Transcribe the data exactly, stopping after the "En la página pokemons se" line.
--- Records provided Enclosed Below ---
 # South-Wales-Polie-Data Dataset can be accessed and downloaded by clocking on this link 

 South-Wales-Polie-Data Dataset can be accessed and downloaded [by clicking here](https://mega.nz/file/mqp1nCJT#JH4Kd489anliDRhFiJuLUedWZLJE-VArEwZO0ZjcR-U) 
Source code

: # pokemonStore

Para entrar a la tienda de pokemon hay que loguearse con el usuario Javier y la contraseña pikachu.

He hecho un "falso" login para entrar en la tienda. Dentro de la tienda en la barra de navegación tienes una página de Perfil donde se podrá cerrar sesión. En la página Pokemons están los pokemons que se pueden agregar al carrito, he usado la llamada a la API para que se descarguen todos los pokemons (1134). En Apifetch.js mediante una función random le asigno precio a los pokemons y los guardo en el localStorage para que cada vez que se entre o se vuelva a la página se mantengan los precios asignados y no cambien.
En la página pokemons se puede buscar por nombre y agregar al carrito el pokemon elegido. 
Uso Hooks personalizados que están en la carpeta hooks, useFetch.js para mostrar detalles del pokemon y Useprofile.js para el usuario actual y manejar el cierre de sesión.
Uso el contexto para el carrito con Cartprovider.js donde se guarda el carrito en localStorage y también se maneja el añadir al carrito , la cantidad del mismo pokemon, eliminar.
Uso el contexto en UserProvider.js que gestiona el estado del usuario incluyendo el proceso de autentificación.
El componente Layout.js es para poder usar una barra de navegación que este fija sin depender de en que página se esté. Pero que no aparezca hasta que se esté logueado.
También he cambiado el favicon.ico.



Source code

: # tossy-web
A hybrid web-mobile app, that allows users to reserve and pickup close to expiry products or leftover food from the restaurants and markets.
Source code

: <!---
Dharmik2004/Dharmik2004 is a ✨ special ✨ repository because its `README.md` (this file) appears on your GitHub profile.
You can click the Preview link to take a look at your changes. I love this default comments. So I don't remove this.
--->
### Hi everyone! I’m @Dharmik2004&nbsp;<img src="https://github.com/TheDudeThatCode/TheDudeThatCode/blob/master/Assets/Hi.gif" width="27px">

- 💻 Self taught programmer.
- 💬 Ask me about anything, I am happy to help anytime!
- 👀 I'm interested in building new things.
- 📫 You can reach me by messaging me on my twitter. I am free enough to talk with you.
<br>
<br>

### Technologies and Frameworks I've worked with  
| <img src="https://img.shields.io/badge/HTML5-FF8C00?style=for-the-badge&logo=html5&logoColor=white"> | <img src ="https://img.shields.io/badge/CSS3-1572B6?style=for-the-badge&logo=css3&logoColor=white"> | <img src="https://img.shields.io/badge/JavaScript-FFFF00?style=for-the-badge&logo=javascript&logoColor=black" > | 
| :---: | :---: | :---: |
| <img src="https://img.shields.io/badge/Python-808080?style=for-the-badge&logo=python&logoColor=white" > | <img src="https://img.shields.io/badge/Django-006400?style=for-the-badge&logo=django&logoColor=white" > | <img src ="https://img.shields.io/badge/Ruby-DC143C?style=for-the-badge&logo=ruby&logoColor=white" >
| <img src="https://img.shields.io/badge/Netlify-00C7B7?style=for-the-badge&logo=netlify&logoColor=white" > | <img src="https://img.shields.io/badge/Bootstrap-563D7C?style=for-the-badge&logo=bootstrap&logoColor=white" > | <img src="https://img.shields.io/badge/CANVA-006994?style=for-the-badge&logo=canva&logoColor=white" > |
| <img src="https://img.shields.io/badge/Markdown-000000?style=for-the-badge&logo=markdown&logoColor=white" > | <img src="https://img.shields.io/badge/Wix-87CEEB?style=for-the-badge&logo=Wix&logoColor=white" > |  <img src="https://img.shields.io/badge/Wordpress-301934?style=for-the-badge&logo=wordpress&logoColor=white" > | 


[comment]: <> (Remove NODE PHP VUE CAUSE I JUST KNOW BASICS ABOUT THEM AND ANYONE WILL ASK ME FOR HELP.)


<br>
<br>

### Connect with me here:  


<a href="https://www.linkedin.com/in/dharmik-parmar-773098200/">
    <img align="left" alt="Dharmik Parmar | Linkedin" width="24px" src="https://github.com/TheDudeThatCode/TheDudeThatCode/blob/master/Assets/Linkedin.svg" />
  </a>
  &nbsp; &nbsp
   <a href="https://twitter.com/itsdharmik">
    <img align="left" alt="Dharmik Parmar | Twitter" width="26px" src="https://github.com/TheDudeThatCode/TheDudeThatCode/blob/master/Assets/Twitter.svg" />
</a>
--- End of Enclosed Records provided ---
- Written answer -
 # South-Wales-Polie-Data Dataset can be accessed and downloaded by clocking on this link 

 South-Wales-Polie-Data Dataset can be accessed and downloaded [by clicking here](https://mega.nz/file/mqp1nCJT#JH4Kd489anliDRhFiJuLUedWZLJE-VArEwZO0ZjcR-U) 
Source code

: # pokemonStore

Para entrar a la tienda de pokemon hay que loguearse con el usuario Javier y la contraseña pikachu.

He hecho un "falso" login para entrar en la tienda. Dentro de la tienda en la barra de navegación tienes una página de Perfil donde se podrá cerrar sesión. En la página Pokemons están los pokemons que se pueden agregar al carrito, he usado la llamada a la API para que se descarguen todos los pokemons (1134). En Apifetch.js mediante una función random le asigno precio a los pokemons y los guardo en el localStorage para que cada vez que se entre o se vuelva a la página se mantengan los precios asignados y no cambien.
En la página pokemons se puede buscar por nombre y agregar al carrito el pokemon elegido. 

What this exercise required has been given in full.